Effects of ProQ and SlyA on antibiotic persistence in vitro. Exponential-phase cultures of Salmonella SL1344 wild-type, ΔproQ, ΔslyA, and ΔslyA ΔproQ strains in acidic SPI-2 medium were treated with cefotaxime (100 μg/mL) for 5 h. CFU counts were determined before and after treatment to calculate the surviving fraction. The average values from four replicates with SEM are shown. Statistical significance was determined using a two-tailed t test (***, P < 0.001; **, P < 0.01; NS, nonsignificant).

FIG 6

Effects of ProQ on Salmonella antibiotic persistence during macrophage infection. Mouse bone marrow-derived macrophages were infected with wild-type or ΔproQ strains of Salmonella SL1344 (A) and 14028 (B) and treated with cefotaxime (100 μg/mL; 100× MIC) for 24 h. For Salmonella SL1344, the infection medium was supplemented with 2 mM histidine. Intracellular Salmonella cells were released from macrophages, and the surviving fraction was determined by CFU counts and normalized to wild-type levels. Average values from six replicates (A) and four replicates (B) with SEM are shown. Statistical significance was determined using a two-tailed t test (***, P < 0.001).

FIG 7

Single-cell analysis of Salmonella growth using fluorescence dilution during macrophage infection. Salmonella SL1344 and 14028 wild-type and ΔproQ strains were grown to stationary phase in LB medium supplemented with arabinose (0.2%) to induce GFP expression. Mouse bone marrow-derived macrophages were infected with the preinduced Salmonella cells for 16 h. Intracellular Salmonella cells were released from macrophages and subjected to flow cytometry analysis. (A and C) Quantification of the fraction of nongrowing cells. (B and D) Quantification of the number of undergone generations. The average values from six replicates with SD are shown. Statistical significance was determined using a two-tailed t test (**, P < 0.01).

FIG 8

Schematic model of ProQ-dependent persister formation.
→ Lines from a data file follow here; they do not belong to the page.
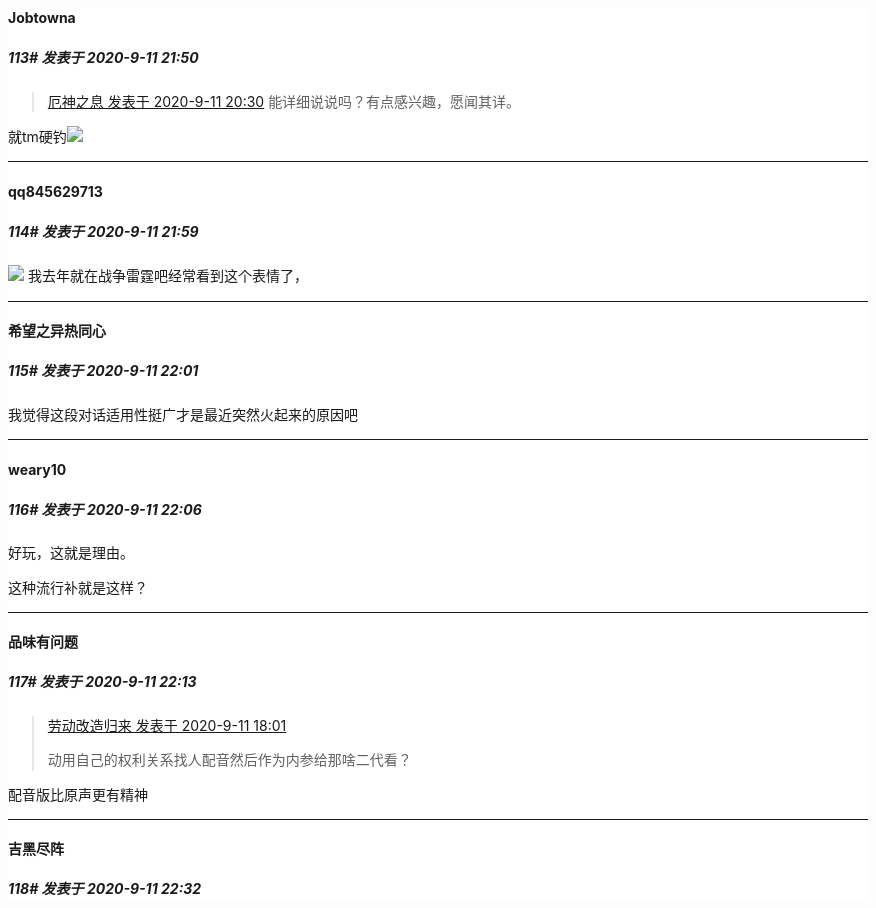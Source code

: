 ####  Jobtowna  
##### 113#       发表于 2020-9-11 21:50


<blockquote><a href="httphttps://bbs.saraba1st.com/2b/forum.php?mod=redirect&amp;goto=findpost&amp;pid=48709093&amp;ptid=1959396" target="_blank">厄神之息 发表于 2020-9-11 20:30</a>
能详细说说吗？有点感兴趣，愿闻其详。</blockquote>
就tm硬钓<img src="https://static.saraba1st.com/image/smiley/face2017/214.gif" referrerpolicy="no-referrer">


-----

####  qq845629713  
##### 114#       发表于 2020-9-11 21:59


<img src="https://static.saraba1st.com/image/smiley/face2017/037.png" referrerpolicy="no-referrer"> 我去年就在战争雷霆吧经常看到这个表情了，


-----

####  希望之异热同心  
##### 115#       发表于 2020-9-11 22:01


我觉得这段对话适用性挺广才是最近突然火起来的原因吧


-----

####  weary10  
##### 116#       发表于 2020-9-11 22:06


好玩，这就是理由。

这种流行补就是这样？


-----

####  品味有问题  
##### 117#       发表于 2020-9-11 22:13


<blockquote><a href="httphttps://bbs.saraba1st.com/2b/forum.php?mod=redirect&amp;goto=findpost&amp;pid=48707967&amp;ptid=1959396" target="_blank">劳动改造归来 发表于 2020-9-11 18:01</a>

动用自己的权利关系找人配音然后作为内参给那啥二代看？</blockquote>
配音版比原声更有精神


-----

####  吉黑尽阵  
##### 118#       发表于 2020-9-11 22:32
During the growth of Salmonella monocultures under standard laboratory conditions, ProQ promotes the expression of energetically costly but dispensable processes such as flagella and the SPI-2 T3SS. This leads to decreased growth, an increased frequency of nongrowing cells, and higher persister levels. When Salmonella resides inside macrophages, ProQ promotes the expression of the SPI-2 T3SS, which is indispensable for the survival, growth, and maintenance of persisters under this condition.